This is a legitimate high-power laser instrument. It will cast a dot on the clouds and burn a hole through a plastic cup from across the room. It is guaranteed to be above 50mW in output power, but that is a very conservative power rating. In actuality, these lasers usually have an output between 100mW and 150mW, or even more.
Skyline57GTR wrote:yes, it is real. But that's not enough thick the laser light, I mean its very thin laser light.
Hawkwing74 wrote:Is that real? Action Jim, please comment.
Arkwald wrote:a mere kW? How do you get a MW laser
In initial tests with the Teramobile firing 250 mJ pulses centered at 800 nm, the R-FIBS system successfully detected copper and steel samples located 90 m away. The laser's repetition rate was 10 Hz with a minimum pulse duration emitted of 80 femtoseconds. The researchers say a beam profile containing around 30 filaments was typically incident on the sample giving an intensity of around 10^13 W/cm2.

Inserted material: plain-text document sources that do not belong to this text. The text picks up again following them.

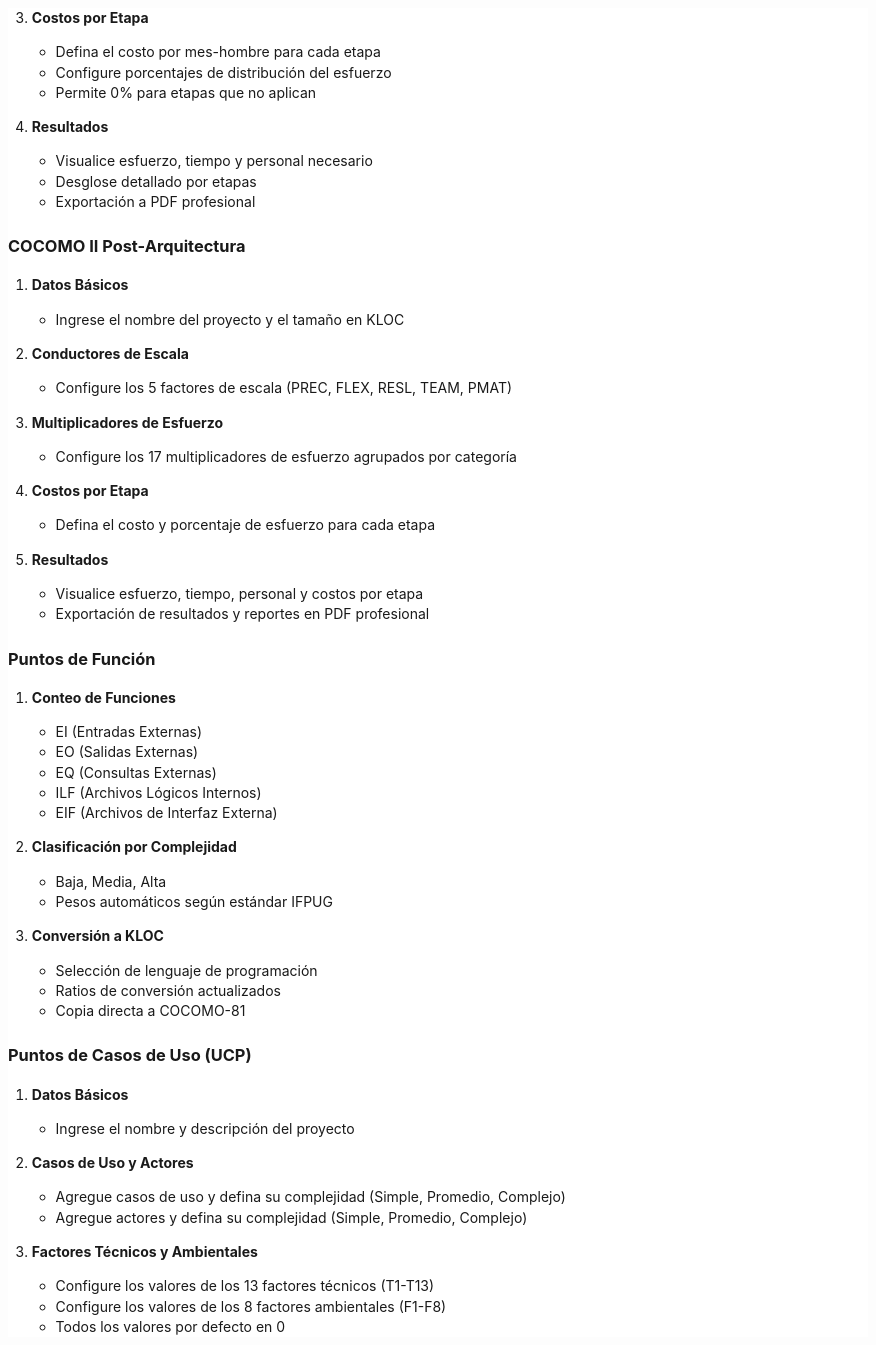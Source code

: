 3. **Costos por Etapa**
   - Defina el costo por mes-hombre para cada etapa
   - Configure porcentajes de distribución del esfuerzo
   - Permite 0% para etapas que no aplican

4. **Resultados**
   - Visualice esfuerzo, tiempo y personal necesario
   - Desglose detallado por etapas
   - Exportación a PDF profesional

### COCOMO II Post-Arquitectura

1. **Datos Básicos**
   - Ingrese el nombre del proyecto y el tamaño en KLOC

2. **Conductores de Escala**
   - Configure los 5 factores de escala (PREC, FLEX, RESL, TEAM, PMAT)

3. **Multiplicadores de Esfuerzo**
   - Configure los 17 multiplicadores de esfuerzo agrupados por categoría

4. **Costos por Etapa**
   - Defina el costo y porcentaje de esfuerzo para cada etapa

5. **Resultados**
   - Visualice esfuerzo, tiempo, personal y costos por etapa
   - Exportación de resultados y reportes en PDF profesional

### Puntos de Función

1. **Conteo de Funciones**
   - EI (Entradas Externas)
   - EO (Salidas Externas) 
   - EQ (Consultas Externas)
   - ILF (Archivos Lógicos Internos)
   - EIF (Archivos de Interfaz Externa)

2. **Clasificación por Complejidad**
   - Baja, Media, Alta
   - Pesos automáticos según estándar IFPUG

3. **Conversión a KLOC**
   - Selección de lenguaje de programación
   - Ratios de conversión actualizados
   - Copia directa a COCOMO-81

### Puntos de Casos de Uso (UCP)

1. **Datos Básicos**
   - Ingrese el nombre y descripción del proyecto

2. **Casos de Uso y Actores**
   - Agregue casos de uso y defina su complejidad (Simple, Promedio, Complejo)
   - Agregue actores y defina su complejidad (Simple, Promedio, Complejo)

3. **Factores Técnicos y Ambientales**
   - Configure los valores de los 13 factores técnicos (T1-T13)
   - Configure los valores de los 8 factores ambientales (F1-F8)
   - Todos los valores por defecto en 0
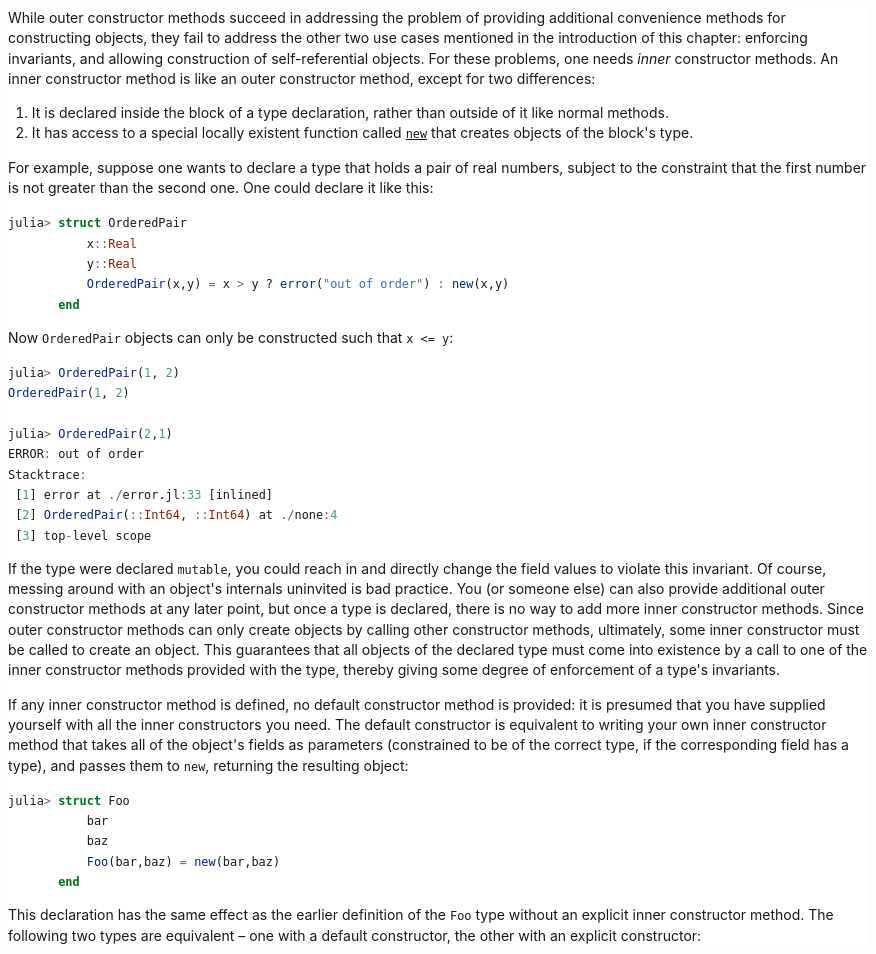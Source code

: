 While outer constructor methods succeed in addressing the problem of providing additional convenience methods for constructing objects, they fail to address the other two use cases mentioned in the introduction of this chapter: enforcing invariants, and allowing construction of self-referential objects. For these problems, one needs *inner* constructor methods. An inner constructor method is like an outer constructor method, except for two differences:

1. It is declared inside the block of a type declaration, rather than outside of it like normal methods.
2. It has access to a special locally existent function called [`new`](https://docs.julialang.org/../../base/base/#new) that creates objects of the block's type.

For example, suppose one wants to declare a type that holds a pair of real numbers, subject to the constraint that the first number is not greater than the second one. One could declare it like this:


```julia
julia> struct OrderedPair
           x::Real
           y::Real
           OrderedPair(x,y) = x > y ? error("out of order") : new(x,y)
       end
```
Now `OrderedPair` objects can only be constructed such that `x <= y`:


```julia
julia> OrderedPair(1, 2)
OrderedPair(1, 2)

julia> OrderedPair(2,1)
ERROR: out of order
Stacktrace:
 [1] error at ./error.jl:33 [inlined]
 [2] OrderedPair(::Int64, ::Int64) at ./none:4
 [3] top-level scope
```
If the type were declared `mutable`, you could reach in and directly change the field values to violate this invariant. Of course, messing around with an object's internals uninvited is bad practice. You (or someone else) can also provide additional outer constructor methods at any later point, but once a type is declared, there is no way to add more inner constructor methods. Since outer constructor methods can only create objects by calling other constructor methods, ultimately, some inner constructor must be called to create an object. This guarantees that all objects of the declared type must come into existence by a call to one of the inner constructor methods provided with the type, thereby giving some degree of enforcement of a type's invariants.

If any inner constructor method is defined, no default constructor method is provided: it is presumed that you have supplied yourself with all the inner constructors you need. The default constructor is equivalent to writing your own inner constructor method that takes all of the object's fields as parameters (constrained to be of the correct type, if the corresponding field has a type), and passes them to `new`, returning the resulting object:


```julia
julia> struct Foo
           bar
           baz
           Foo(bar,baz) = new(bar,baz)
       end

```
This declaration has the same effect as the earlier definition of the `Foo` type without an explicit inner constructor method. The following two types are equivalent – one with a default constructor, the other with an explicit constructor:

Captain Ned wrote:Assume the hole in the cup is 1mm. Assume that a light sabre blade is 50mm (2 inches +/-) in diameter. Applying basic math tells me that the light sabre's flux per square millimeter is 1/62500 of the original laser. Yawn.
just brew it! wrote:It's probably even worse than that. The original beam is probably smaller than the hole in the cup because A) the laser was hand-held, and so probably moved around a bit during the demonstration; and B) the plastic probably melted back a bit from where the laser actually hit it.
AMM wrote:JavaDog wrote:AMM wrote:Though lasers are not visible unless there is some kind of dust suspended in the atmosphere.
Not quite true.
Well okay, air molecules can scatter some photons... I was thinking of a laser in a vacuum.